## [WORK ORDER]
Every line below that contains "right" is to be copied.

Dataset entries
•••
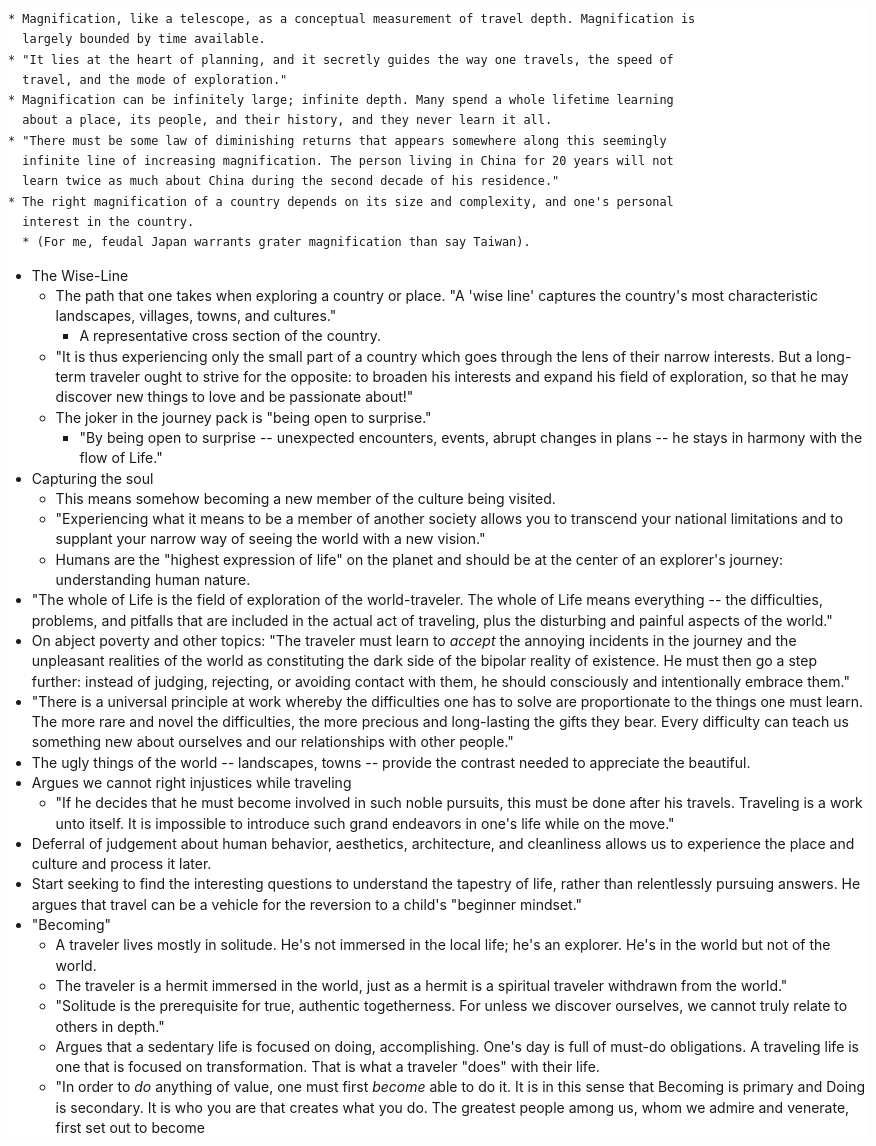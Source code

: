     * Magnification, like a telescope, as a conceptual measurement of travel depth. Magnification is
      largely bounded by time available.
    * "It lies at the heart of planning, and it secretly guides the way one travels, the speed of
      travel, and the mode of exploration."
    * Magnification can be infinitely large; infinite depth. Many spend a whole lifetime learning
      about a place, its people, and their history, and they never learn it all.
    * "There must be some law of diminishing returns that appears somewhere along this seemingly
      infinite line of increasing magnification. The person living in China for 20 years will not
      learn twice as much about China during the second decade of his residence."
    * The right magnification of a country depends on its size and complexity, and one's personal
      interest in the country.
      * (For me, feudal Japan warrants grater magnification than say Taiwan).
  * The Wise-Line
    * The path that one takes when exploring a country or place. "A 'wise line' captures the
      country's most characteristic landscapes, villages, towns, and cultures."
      * A representative cross section of the country.
    * "It is thus experiencing only the small part of a country which goes through the lens of their
      narrow interests. But a long-term traveler ought to strive for the opposite: to broaden his
      interests and expand his field of exploration, so that he may discover new things to love and
      be passionate about!"
    * The joker in the journey pack is "being open to surprise."
      * "By being open to surprise -- unexpected encounters, events, abrupt changes in plans -- he
        stays in harmony with the flow of Life."
  * Capturing the soul
    * This means somehow becoming a new member of the culture being visited.
    * "Experiencing what it means to be a member of another society allows you to transcend your
      national limitations and to supplant your narrow way of seeing the world with a new vision."
    * Humans are the "highest expression of life" on the planet and should be at the center of an
      explorer's journey: understanding human nature.
  * "The whole of Life is the field of exploration of the world-traveler. The whole of Life means
    everything -- the difficulties, problems, and pitfalls that are included in the actual act of
    traveling, plus the disturbing and painful aspects of the world."
  * On abject poverty and other topics: "The traveler must learn to *accept* the annoying incidents
    in the journey and the unpleasant realities of the world as constituting the dark side of the
    bipolar reality of existence. He must then go a step further: instead of judging, rejecting, or
    avoiding contact with them, he should consciously and intentionally embrace them."
  * "There is a universal principle at work whereby the difficulties one has to solve are
    proportionate to the things one must learn. The more rare and novel the difficulties, the more
    precious and long-lasting the gifts they bear. Every difficulty can teach us something new about
    ourselves and our relationships with other people."
  * The ugly things of the world -- landscapes, towns -- provide the contrast needed to appreciate
    the beautiful.
  * Argues we cannot right injustices while traveling
    * "If he decides that he must become involved in such noble pursuits, this must be done after
      his travels. Traveling is a work unto itself. It is impossible to introduce such grand
      endeavors in one's life while on the move."
  * Deferral of judgement about human behavior, aesthetics, architecture, and cleanliness allows us
    to experience the place and culture and process it later.
  * Start seeking to find the interesting questions to understand the tapestry of life, rather than
    relentlessly pursuing answers. He argues that travel can be a vehicle for the reversion to a
    child's "beginner mindset."
  * "Becoming"
    * A traveler lives mostly in solitude. He's not immersed in the local life; he's an explorer.
      He's in the world but not of the world.
    * The traveler is a hermit immersed in the world, just as a hermit is a spiritual traveler
      withdrawn from the world."
    * "Solitude is the prerequisite for true, authentic togetherness. For unless we discover
      ourselves, we cannot truly relate to others in depth."
    * Argues that a sedentary life is focused on doing, accomplishing. One's day is full of must-do
      obligations. A traveling life is one that is focused on transformation. That is what a
      traveler "does" with their life.
    * "In order to *do* anything of value, one must first *become* able to do it. It is in this
      sense that Becoming is primary and Doing is secondary. It is who you are that creates what you
      do. The greatest people among us, whom we admire and venerate, first set out to become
•••
## [OUTPUT]
    * The right magnification of a country depends on its size and complexity, and one's personal
  * Argues we cannot right injustices while traveling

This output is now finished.